Graylog2 / graylog2-server

Free and open log management
https://www.graylog.org
Other
7.33k stars 1.06k forks source link

GELF spec 1.2 #668

Open bernd opened 10 years ago

bernd commented 10 years ago

The GELF spec states the following about the timestamp field.

UNIX microsecond timestamp; SHOULD be set by client library. Will be set to NOW by server if absent.

The GELF parser in graylog2-server parses the timestamp field of incoming messages like this:

double messageTimestamp = doubleValue(json, "timestamp");
DateTime timestamp;
if (messageTimestamp <= 0) {
    timestamp = Tools.iso8601(); // current time
} else {
    // we treat this as a unix timestamp
    timestamp = Tools.dateTimeFromDouble(messageTimestamp);
}

...

/*
 * The double representation of a UNIX timestamp with milliseconds is a strange, human readable format.
 *
 * This sucks and no format should use the double representation. Change GELF to use long. (zomg)
 */
public static DateTime dateTimeFromDouble(double x) {
    return new DateTime(Math.round(x*1000), DateTimeZone.UTC);
}

All of the client libraries we checked use something like this for the timestamp:

double timestamp = logEvent.getTimeStamp() / 1000.0;

So in reality the timestamp field is a UNIX timestamp in seconds with optional milliseconds after the decimal point.

That means that either the GELF 1.1 specification is wrong or everyone (including ourselves) implemented it incorrectly.

Two suggestions:

  1. Adjust the timestamp field specification to match reality: "Seconds since UNIX epoch; SHOULD be set by client library. Will be set to the current system time by server if absent.".
  2. Add an optional timestamp_ms field which holds a millisecond timestamp.

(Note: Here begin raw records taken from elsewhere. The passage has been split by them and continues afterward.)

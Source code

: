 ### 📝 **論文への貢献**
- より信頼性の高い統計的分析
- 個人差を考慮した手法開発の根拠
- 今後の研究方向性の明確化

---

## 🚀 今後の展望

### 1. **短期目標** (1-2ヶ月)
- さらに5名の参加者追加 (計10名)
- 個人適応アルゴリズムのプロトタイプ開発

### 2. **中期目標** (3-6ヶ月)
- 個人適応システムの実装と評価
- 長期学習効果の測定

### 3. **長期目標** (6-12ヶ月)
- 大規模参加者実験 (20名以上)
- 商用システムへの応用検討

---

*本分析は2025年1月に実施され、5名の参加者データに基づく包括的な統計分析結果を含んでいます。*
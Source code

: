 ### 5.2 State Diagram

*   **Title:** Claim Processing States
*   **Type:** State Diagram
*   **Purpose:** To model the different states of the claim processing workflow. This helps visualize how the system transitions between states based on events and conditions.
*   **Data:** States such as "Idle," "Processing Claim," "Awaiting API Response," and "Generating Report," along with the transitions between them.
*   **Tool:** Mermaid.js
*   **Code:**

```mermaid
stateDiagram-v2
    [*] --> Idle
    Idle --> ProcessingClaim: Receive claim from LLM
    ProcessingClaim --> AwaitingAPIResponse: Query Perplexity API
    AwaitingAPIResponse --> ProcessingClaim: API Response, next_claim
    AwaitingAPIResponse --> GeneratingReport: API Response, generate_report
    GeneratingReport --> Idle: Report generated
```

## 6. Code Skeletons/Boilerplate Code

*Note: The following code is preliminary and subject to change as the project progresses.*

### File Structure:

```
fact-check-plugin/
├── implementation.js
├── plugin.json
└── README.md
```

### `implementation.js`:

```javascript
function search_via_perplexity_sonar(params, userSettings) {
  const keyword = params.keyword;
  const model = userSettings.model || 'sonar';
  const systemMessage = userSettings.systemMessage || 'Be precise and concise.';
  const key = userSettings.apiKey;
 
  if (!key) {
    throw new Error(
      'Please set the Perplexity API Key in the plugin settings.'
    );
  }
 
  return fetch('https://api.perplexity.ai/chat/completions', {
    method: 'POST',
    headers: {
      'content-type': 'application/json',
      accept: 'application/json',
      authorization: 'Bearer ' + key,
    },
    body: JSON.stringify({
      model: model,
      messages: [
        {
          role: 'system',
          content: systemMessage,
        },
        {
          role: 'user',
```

If timestamp_ms exists in an incoming message, that one should be used as timestamp.

This ensures backwards compatibility with existing clients but also allows fine resolution timestamps to be sent.

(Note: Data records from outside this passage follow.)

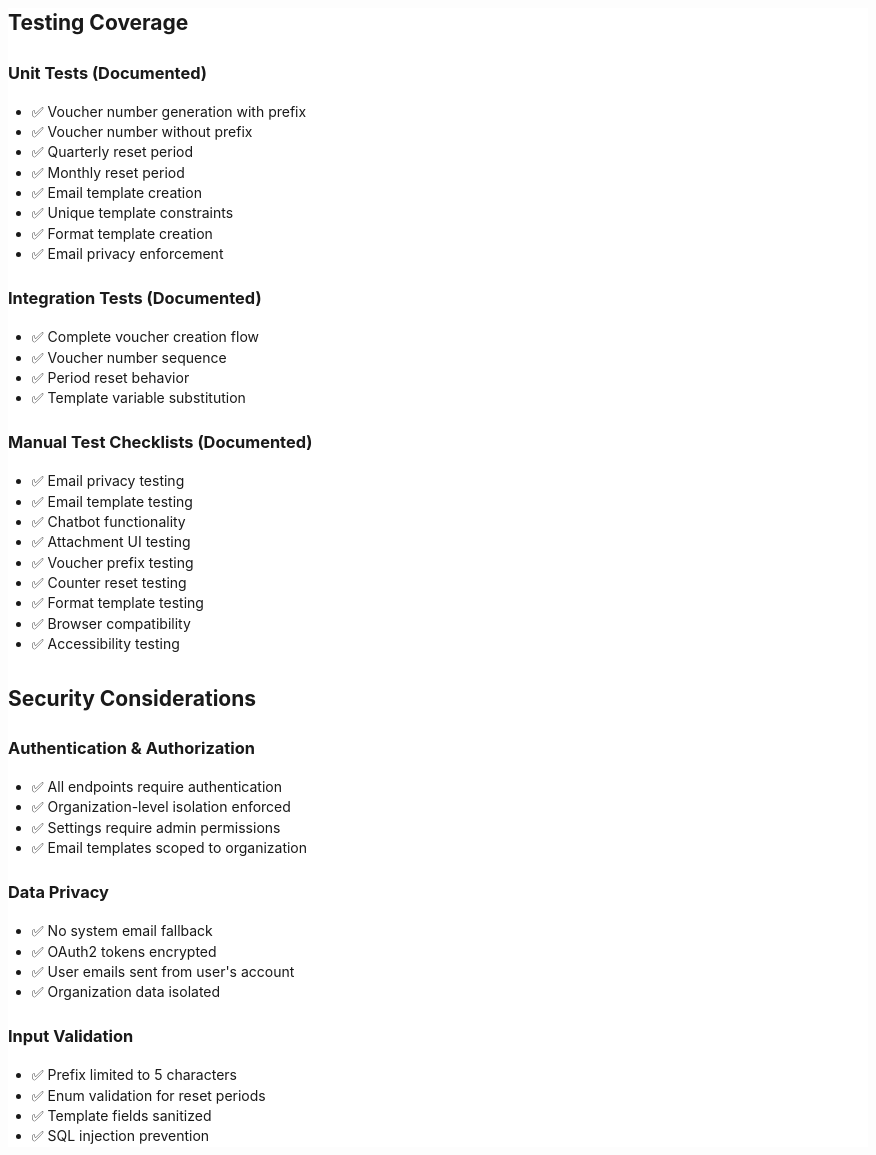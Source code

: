 ## Testing Coverage

### Unit Tests (Documented)
- ✅ Voucher number generation with prefix
- ✅ Voucher number without prefix
- ✅ Quarterly reset period
- ✅ Monthly reset period
- ✅ Email template creation
- ✅ Unique template constraints
- ✅ Format template creation
- ✅ Email privacy enforcement

### Integration Tests (Documented)
- ✅ Complete voucher creation flow
- ✅ Voucher number sequence
- ✅ Period reset behavior
- ✅ Template variable substitution

### Manual Test Checklists (Documented)
- ✅ Email privacy testing
- ✅ Email template testing
- ✅ Chatbot functionality
- ✅ Attachment UI testing
- ✅ Voucher prefix testing
- ✅ Counter reset testing
- ✅ Format template testing
- ✅ Browser compatibility
- ✅ Accessibility testing

## Security Considerations

### Authentication & Authorization
- ✅ All endpoints require authentication
- ✅ Organization-level isolation enforced
- ✅ Settings require admin permissions
- ✅ Email templates scoped to organization

### Data Privacy
- ✅ No system email fallback
- ✅ OAuth2 tokens encrypted
- ✅ User emails sent from user's account
- ✅ Organization data isolated

### Input Validation
- ✅ Prefix limited to 5 characters
- ✅ Enum validation for reset periods
- ✅ Template fields sanitized
- ✅ SQL injection prevention
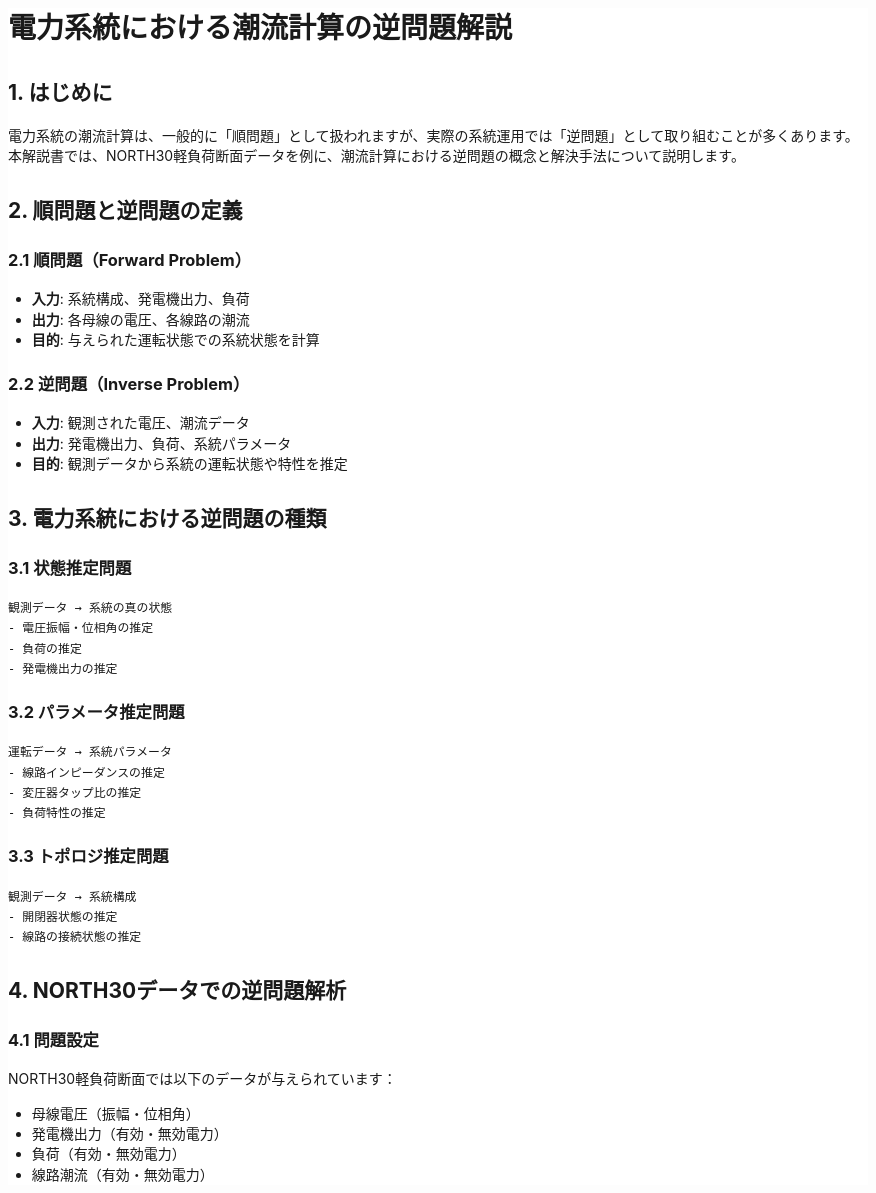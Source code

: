 # 電力系統における潮流計算の逆問題解説

## 1. はじめに

電力系統の潮流計算は、一般的に「順問題」として扱われますが、実際の系統運用では「逆問題」として取り組むことが多くあります。本解説書では、NORTH30軽負荷断面データを例に、潮流計算における逆問題の概念と解決手法について説明します。

## 2. 順問題と逆問題の定義

### 2.1 順問題（Forward Problem）
- **入力**: 系統構成、発電機出力、負荷
- **出力**: 各母線の電圧、各線路の潮流
- **目的**: 与えられた運転状態での系統状態を計算

### 2.2 逆問題（Inverse Problem）
- **入力**: 観測された電圧、潮流データ
- **出力**: 発電機出力、負荷、系統パラメータ
- **目的**: 観測データから系統の運転状態や特性を推定

## 3. 電力系統における逆問題の種類

### 3.1 状態推定問題
```
観測データ → 系統の真の状態
- 電圧振幅・位相角の推定
- 負荷の推定
- 発電機出力の推定
```

### 3.2 パラメータ推定問題
```
運転データ → 系統パラメータ
- 線路インピーダンスの推定
- 変圧器タップ比の推定
- 負荷特性の推定
```

### 3.3 トポロジ推定問題
```
観測データ → 系統構成
- 開閉器状態の推定
- 線路の接続状態の推定
```

## 4. NORTH30データでの逆問題解析

### 4.1 問題設定
NORTH30軽負荷断面では以下のデータが与えられています：
- 母線電圧（振幅・位相角）
- 発電機出力（有効・無効電力）
- 負荷（有効・無効電力）
- 線路潮流（有効・無効電力）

Any comments? Any other changes for a version 1.2 of the GELF spec?

joschi commented 10 years ago

Regarding the timestamp and the proposed timestamp_ms or in general any numerical fields we have to keep in mind, that a JavaScript Number doesn't have the same precision as a Java long or double.

Related docs:

An alternative to the proposed schema with timestamp and the optional timestamp_ms would be to store the pre-decimal point positions and the decimal places separately but as integers.

This would enable a pretty high precision, although it's questionable if this is really required. IMHO a higher precision than milliseconds currently doesn't make much sense since most systems do not offer a more granular system timer out of the box (citation needed).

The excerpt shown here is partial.